TASK ITEM
Exactly the lines from the top of the records below through the one containing "[s]: https://docs.rs/static_assertions" must be set down, with no line added or dropped.

(Collection entries)
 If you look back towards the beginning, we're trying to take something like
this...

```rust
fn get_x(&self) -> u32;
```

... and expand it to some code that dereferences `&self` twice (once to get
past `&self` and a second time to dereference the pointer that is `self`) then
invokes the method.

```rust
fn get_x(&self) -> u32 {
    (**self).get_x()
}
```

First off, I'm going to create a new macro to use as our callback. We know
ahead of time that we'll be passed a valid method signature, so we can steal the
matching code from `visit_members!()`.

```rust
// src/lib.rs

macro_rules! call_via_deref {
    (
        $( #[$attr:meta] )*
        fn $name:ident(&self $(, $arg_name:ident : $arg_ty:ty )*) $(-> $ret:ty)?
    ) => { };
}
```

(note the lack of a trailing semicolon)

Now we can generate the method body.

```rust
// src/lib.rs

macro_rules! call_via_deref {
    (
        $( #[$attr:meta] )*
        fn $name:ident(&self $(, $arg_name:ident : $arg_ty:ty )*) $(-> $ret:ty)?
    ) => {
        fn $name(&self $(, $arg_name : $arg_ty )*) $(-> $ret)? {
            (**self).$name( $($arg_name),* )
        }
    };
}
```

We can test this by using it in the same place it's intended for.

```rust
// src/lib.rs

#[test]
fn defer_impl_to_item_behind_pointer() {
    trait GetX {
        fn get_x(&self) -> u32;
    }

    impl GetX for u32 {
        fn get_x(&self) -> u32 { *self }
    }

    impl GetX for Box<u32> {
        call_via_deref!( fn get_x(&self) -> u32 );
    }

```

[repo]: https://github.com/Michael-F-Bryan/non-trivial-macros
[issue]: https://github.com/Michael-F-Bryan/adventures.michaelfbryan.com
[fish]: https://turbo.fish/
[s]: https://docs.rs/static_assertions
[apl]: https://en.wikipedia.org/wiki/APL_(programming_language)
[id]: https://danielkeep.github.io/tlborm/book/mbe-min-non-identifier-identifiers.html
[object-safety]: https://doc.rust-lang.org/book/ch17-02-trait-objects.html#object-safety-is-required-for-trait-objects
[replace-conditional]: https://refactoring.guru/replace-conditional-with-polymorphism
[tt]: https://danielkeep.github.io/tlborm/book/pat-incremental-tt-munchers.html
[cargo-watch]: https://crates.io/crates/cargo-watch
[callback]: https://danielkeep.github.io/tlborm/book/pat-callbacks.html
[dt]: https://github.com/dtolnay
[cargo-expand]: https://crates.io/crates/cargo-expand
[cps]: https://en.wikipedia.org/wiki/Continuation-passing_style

RESPONSE BELOW
 If you look back towards the beginning, we're trying to take something like
this...

```rust
fn get_x(&self) -> u32;
```

... and expand it to some code that dereferences `&self` twice (once to get
past `&self` and a second time to dereference the pointer that is `self`) then
invokes the method.

```rust
fn get_x(&self) -> u32 {
    (**self).get_x()
}
```

First off, I'm going to create a new macro to use as our callback. We know
ahead of time that we'll be passed a valid method signature, so we can steal the
matching code from `visit_members!()`.

```rust
// src/lib.rs

macro_rules! call_via_deref {
    (
        $( #[$attr:meta] )*
        fn $name:ident(&self $(, $arg_name:ident : $arg_ty:ty )*) $(-> $ret:ty)?
    ) => { };
}
```

(note the lack of a trailing semicolon)

Now we can generate the method body.

```rust
// src/lib.rs

macro_rules! call_via_deref {
    (
        $( #[$attr:meta] )*
        fn $name:ident(&self $(, $arg_name:ident : $arg_ty:ty )*) $(-> $ret:ty)?
    ) => {
        fn $name(&self $(, $arg_name : $arg_ty )*) $(-> $ret)? {
            (**self).$name( $($arg_name),* )
        }
    };
}
```

We can test this by using it in the same place it's intended for.

```rust
// src/lib.rs

#[test]
fn defer_impl_to_item_behind_pointer() {
    trait GetX {
        fn get_x(&self) -> u32;
    }

    impl GetX for u32 {
        fn get_x(&self) -> u32 { *self }
    }

    impl GetX for Box<u32> {
        call_via_deref!( fn get_x(&self) -> u32 );
    }

```

[repo]: https://github.com/Michael-F-Bryan/non-trivial-macros
[issue]: https://github.com/Michael-F-Bryan/adventures.michaelfbryan.com
[fish]: https://turbo.fish/
[s]: https://docs.rs/static_assertions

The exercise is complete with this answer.